Diverse Group Petitions FEC for Protection of Grassroots Lobbying Activity
Looking to the FEC for an Exception before This Year's Elections
On March 9, 2006, the Federal Election Commission (FEC) put out for comment a petition for rulemaking proposed by a diverse set of organizations that engage in grassroots lobbying. The petition, filed on February 16, 2006, by a group of nonprofits that included the U.S. Chamber of Commerce and the AFL-CIO, asks the FEC for a rule change to protect certain types of grassroots lobbying from displacement by federal campaign finance laws. The petition comes on the heels of Wisconsin Right to Life, Inc. v. FEC, in which the U.S. Supreme Court remanded the case back to the district court to consider an as-applied challenge to the federal "electioneering communication" corporate and union prohibitions.
The petition asks the Commission to promulgate an exception to the electioneering communication prohibition, a provision that bans corporations and labor unions from paying for television and radio advertisements that mention or feature a federal candidate if those advertisements effectively can be received in the member's state or Congressional district and the ads air within 30 days of a primary or within 60 days of a general election. The petition seeks an exception to this blackout period for television and radio ads that call upon an incumbent to take a particular action or position with respect to a particular current legislative or executive branch matter, or for ads that call upon the general public to contact the incumbent and urge him or her to take a position or action.

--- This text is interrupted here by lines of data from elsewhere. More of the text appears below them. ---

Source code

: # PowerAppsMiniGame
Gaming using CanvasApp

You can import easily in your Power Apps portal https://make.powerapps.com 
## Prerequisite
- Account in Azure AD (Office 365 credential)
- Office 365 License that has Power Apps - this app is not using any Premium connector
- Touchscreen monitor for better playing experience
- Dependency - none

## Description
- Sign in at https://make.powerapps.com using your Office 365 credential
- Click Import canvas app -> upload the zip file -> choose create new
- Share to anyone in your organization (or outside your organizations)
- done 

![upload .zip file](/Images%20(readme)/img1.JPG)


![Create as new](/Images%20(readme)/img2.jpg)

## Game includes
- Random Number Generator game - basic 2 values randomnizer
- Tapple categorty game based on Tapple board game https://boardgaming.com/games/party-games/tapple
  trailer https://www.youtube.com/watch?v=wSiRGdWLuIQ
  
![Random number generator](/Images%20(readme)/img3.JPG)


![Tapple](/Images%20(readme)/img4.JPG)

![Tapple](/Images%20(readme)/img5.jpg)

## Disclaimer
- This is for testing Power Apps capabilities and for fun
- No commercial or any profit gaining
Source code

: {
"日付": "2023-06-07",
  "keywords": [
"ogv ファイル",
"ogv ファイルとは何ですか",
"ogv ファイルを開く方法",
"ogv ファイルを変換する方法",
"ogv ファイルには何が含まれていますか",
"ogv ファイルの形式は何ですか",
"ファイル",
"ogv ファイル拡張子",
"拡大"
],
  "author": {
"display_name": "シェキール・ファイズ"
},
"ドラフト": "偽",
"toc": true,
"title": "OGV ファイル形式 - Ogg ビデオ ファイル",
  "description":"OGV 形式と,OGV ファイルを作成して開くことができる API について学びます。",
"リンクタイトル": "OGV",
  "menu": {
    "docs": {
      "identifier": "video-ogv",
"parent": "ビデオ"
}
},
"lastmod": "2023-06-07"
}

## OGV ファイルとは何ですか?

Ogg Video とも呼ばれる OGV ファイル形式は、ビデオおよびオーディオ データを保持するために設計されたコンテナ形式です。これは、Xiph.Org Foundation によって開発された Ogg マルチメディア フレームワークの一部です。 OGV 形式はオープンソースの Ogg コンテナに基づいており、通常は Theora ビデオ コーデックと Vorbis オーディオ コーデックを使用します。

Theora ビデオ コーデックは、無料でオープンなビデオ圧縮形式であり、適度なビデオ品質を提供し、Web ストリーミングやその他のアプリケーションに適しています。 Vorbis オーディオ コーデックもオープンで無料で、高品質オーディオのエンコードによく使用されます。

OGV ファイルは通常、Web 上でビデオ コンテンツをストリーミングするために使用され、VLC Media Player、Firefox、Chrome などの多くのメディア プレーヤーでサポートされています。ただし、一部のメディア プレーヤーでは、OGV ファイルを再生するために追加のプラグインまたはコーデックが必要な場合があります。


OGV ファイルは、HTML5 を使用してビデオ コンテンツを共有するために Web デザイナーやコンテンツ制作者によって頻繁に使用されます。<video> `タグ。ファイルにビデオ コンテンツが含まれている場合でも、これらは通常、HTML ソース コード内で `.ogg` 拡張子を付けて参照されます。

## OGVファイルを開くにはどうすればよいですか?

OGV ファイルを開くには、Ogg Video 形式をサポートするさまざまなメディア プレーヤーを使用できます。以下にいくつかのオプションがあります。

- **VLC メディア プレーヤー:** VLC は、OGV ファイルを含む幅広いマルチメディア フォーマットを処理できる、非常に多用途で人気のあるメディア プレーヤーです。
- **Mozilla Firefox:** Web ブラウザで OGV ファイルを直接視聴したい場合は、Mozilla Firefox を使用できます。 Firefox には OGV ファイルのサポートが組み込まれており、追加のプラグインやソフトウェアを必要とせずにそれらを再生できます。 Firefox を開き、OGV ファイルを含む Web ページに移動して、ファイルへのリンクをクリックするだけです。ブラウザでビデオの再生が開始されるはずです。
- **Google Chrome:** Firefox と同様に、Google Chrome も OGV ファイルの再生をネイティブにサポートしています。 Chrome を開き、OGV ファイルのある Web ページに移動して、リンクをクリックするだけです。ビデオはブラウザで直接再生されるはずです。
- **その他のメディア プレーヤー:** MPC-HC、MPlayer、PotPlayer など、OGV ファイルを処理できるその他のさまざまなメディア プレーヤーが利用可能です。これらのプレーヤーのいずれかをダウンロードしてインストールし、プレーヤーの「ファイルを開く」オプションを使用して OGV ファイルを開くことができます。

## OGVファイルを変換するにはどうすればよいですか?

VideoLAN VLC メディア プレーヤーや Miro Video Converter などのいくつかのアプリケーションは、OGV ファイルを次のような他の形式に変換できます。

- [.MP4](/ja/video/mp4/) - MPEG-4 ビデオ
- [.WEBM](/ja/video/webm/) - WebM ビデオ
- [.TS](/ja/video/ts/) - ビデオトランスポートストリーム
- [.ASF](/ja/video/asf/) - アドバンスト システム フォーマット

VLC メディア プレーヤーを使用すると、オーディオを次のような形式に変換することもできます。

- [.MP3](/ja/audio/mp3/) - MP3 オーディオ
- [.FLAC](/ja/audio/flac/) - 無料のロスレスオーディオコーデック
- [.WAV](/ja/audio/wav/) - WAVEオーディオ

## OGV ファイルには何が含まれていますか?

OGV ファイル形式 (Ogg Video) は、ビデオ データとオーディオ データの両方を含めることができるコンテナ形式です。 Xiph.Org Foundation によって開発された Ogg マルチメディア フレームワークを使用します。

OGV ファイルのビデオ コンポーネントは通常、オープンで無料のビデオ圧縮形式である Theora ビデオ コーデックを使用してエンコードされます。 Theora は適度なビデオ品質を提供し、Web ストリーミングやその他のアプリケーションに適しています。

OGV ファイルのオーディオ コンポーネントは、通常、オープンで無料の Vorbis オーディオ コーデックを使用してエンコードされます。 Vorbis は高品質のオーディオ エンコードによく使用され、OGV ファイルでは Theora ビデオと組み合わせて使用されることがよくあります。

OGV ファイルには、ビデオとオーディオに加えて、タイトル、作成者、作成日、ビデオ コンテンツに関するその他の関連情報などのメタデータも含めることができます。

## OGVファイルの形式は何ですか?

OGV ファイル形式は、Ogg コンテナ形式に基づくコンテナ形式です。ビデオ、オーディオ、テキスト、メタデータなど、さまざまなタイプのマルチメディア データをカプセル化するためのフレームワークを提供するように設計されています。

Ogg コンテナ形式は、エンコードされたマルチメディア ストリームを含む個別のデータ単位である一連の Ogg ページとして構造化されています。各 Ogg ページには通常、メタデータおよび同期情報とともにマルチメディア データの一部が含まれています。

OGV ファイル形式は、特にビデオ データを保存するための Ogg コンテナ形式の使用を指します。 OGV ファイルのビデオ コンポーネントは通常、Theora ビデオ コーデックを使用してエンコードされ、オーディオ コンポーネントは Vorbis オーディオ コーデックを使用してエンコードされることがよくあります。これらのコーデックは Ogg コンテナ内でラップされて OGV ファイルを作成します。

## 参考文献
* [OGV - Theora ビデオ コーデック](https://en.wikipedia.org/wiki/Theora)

The FEC rejected a lobbying exception when it first promulgated the electioneering communication regulations in 2002, but the recent Wisconsin Right to Life decision, although not on the merits, gives the petitioners hope that their grassroots lobbying efforts will not continue to be squelched in the name of campaign finance reform. The full petition can be found on the FEC's website at www.fec.gov/agenda/2006/mtgdoc06-13.pdf. WRF represents the U.S. Chamber of Commerce in this proceeding.